Spinning around, she stalked toward the door.

Johnnie quickly moved aside, and seconds later the slam of the door echoed through the house.

The brothers looked at each other.

“She’s always had a temper,” Robbie murmured.

Johnnie exhaled softly. “I think she means it.”

“Is Argyll stopped?” Robbie asked, his concern for Roxane’s safety foremost in his mind.

“Paid off.”

“Stopped?” The emphasis was delicately put.

“One’s never completely certain with him, but I think so. He knows how many troops we can muster. It’s a concern for him. And he likes the money, of course.”

“How much?”

“A hundred thousand.”

“English?”

Johnnie nodded.

Robbie’s nostrils flared briefly. “That should purchase a degree of courtesy.”

“Even from a Campbell.”

“Who’s seeing her home?”

“Kinmont and Munro. They’ll know enough to stay, if she wants company.”
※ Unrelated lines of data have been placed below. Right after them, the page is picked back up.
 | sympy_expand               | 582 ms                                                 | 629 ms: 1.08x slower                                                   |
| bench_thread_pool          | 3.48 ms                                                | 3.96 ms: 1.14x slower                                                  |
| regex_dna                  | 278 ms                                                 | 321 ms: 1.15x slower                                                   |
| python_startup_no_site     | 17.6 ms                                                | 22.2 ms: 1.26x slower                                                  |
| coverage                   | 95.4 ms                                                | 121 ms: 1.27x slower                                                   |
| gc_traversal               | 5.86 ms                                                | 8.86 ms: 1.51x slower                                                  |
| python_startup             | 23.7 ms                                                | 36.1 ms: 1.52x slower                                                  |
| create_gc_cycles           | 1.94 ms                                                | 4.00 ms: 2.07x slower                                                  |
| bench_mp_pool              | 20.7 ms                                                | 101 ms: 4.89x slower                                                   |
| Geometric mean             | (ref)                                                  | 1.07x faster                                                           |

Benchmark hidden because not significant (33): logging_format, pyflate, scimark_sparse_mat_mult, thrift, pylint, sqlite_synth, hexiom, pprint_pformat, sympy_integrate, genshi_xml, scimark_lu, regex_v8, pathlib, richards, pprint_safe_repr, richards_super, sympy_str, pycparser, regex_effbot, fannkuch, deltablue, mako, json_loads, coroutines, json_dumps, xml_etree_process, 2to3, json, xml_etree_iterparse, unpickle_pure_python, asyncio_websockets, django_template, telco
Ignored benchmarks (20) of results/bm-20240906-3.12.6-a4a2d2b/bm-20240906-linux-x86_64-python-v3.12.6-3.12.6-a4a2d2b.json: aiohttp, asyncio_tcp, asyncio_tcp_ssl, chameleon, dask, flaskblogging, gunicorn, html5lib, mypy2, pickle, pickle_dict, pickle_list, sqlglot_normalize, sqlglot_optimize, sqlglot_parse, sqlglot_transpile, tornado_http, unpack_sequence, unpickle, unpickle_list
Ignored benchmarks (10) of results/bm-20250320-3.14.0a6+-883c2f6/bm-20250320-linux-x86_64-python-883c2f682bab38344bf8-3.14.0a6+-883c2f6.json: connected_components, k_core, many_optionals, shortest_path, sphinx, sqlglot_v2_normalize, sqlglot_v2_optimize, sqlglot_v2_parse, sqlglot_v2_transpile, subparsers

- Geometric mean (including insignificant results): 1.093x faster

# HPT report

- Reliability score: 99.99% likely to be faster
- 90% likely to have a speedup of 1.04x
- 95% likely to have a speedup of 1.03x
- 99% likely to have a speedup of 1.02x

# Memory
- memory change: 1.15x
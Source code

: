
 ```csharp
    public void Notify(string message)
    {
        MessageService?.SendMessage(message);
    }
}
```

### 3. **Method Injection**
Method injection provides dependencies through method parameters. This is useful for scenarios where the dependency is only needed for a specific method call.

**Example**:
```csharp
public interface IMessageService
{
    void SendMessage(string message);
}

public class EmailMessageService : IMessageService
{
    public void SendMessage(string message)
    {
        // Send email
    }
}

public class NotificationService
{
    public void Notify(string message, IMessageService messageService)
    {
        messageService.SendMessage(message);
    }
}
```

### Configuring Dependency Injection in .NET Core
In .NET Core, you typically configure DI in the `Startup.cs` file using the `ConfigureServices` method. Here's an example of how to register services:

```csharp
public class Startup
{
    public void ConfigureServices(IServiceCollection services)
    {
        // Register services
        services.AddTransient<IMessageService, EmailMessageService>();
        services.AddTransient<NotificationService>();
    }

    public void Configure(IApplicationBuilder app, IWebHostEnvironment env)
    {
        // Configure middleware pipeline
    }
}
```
Robbie looked at his brother with a sidelong glance. “Not likely, in her present mood.”

“I don’t blame her. Angus was very sick last night.”

“Argyll’s a fucking animal,” Robbie muttered, beginning to unbuckle his jack.

“He’s not familiar with a woman like Roxane.”

“You mean a woman who doesn’t faint at the sight of his uniform?”

“Or grow weak in the presence of a queen’s commissioner,” Johnnie wryly noted.

“And now I’m going to have to suffer for his stupidity.”

“For your stupidity, too. You shouldn’t have endangered her by so blatant an entrance into town.”

Robbie dropped into a chair and slid into a disgruntled sprawl. “I’d missed her—which isn’t a good excuse, I suppose.”

“Some might think not,” Johnnie observed.

“I don’t imagine I could abduct her the way you did Elizabeth?”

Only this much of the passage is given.